16 de mayo de 2018

PROTAGONISTA





Rafael arriba al consultorio tan enojado que ni puede hablar. Deambula farfullando.
Katy y Rafael tras convivir cuatro años, finalmente se casaron.
Él se había resistido, tenía sus argumentos; a veces quería y a veces –las más- no.  Ante el dubitativo, ella también portaba argumentos para exigirle. Ambas familias fisgoneando: el futuro suegro de Katy convencido de que ella era inestable, Rafael tildado como terco insaciable por los padres de ella.
Llegó el momento en que Rafael temió perder a Katy por su intransigencia, y que si llegase a perderla no se lo perdonaría nunca.
Así, en diciembre pasado fue la boda. Fiesta vaporosa, luna de miel fugaz, mudanza a un apartamento con mucha luz. 

      … cómo no lo vi. Cómo soy tan estúpido que no lo vi. El sábado se fue al gimnasio y me quedé en casa, esperándola. Como siempre, yo esperándola. Reconozco que me puse a revisar sus correos: no sabe que tengo la clave de acceso a su compu. Anda con un tipo, un compañero del estudio. Palabritas de amor. Le dice mivida. Le mandó fotos: ella sonriente, ella con un gesto invitante, ella en nuestra casa. Y le habló de mí con cierta sorna, tratándome de ingenuo obsesionado por el trabajo. Y él promete cosas que le privo de repetir porque me pondría a llorar y lloré todo el fin de semana y ya no puedo, no puedo…

No sabe él cómo continuar con la relación. Katy sugiere que se tomen un tiempo para pensarlo.

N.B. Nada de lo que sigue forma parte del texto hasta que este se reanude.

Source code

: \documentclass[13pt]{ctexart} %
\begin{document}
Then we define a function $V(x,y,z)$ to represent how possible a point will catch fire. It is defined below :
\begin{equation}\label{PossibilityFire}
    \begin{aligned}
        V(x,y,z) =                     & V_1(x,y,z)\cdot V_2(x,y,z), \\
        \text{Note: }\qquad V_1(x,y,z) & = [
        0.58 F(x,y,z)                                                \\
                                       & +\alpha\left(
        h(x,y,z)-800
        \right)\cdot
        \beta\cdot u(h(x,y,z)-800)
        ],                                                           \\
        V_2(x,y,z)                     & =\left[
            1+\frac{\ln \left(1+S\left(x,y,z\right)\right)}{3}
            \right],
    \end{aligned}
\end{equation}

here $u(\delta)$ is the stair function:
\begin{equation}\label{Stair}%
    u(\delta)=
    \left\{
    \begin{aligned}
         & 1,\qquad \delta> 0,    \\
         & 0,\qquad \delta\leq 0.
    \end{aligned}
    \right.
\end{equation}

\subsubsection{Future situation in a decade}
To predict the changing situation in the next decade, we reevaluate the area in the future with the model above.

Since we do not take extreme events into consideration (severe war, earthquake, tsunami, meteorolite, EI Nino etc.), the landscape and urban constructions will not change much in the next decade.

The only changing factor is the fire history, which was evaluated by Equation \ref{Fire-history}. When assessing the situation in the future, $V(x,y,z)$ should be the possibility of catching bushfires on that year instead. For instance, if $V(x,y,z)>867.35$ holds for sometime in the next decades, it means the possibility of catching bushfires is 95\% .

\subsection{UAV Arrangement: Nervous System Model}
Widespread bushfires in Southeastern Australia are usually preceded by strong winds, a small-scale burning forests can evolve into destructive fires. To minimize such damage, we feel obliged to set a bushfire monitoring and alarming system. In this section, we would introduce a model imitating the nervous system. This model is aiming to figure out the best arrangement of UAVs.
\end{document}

     …lo que me duele, lo que realmente me duele,  es no ser yo el que está decidiendo.  Odio no haber escuchado a mis dudas, que se haya salido con la suya en eso de casarnos. Odio que ahora se comporte como si estuviera sufriendo: ¡soy yo el que sufro! Ella baila la conga y yo no duermo hace días… 

Decido permanecer callada. Porque Rafael está descubriendo lo que hacía falta. Y el enojo quizá, quizá digo, le permita averiguar cuál es el protagonismo que anhela.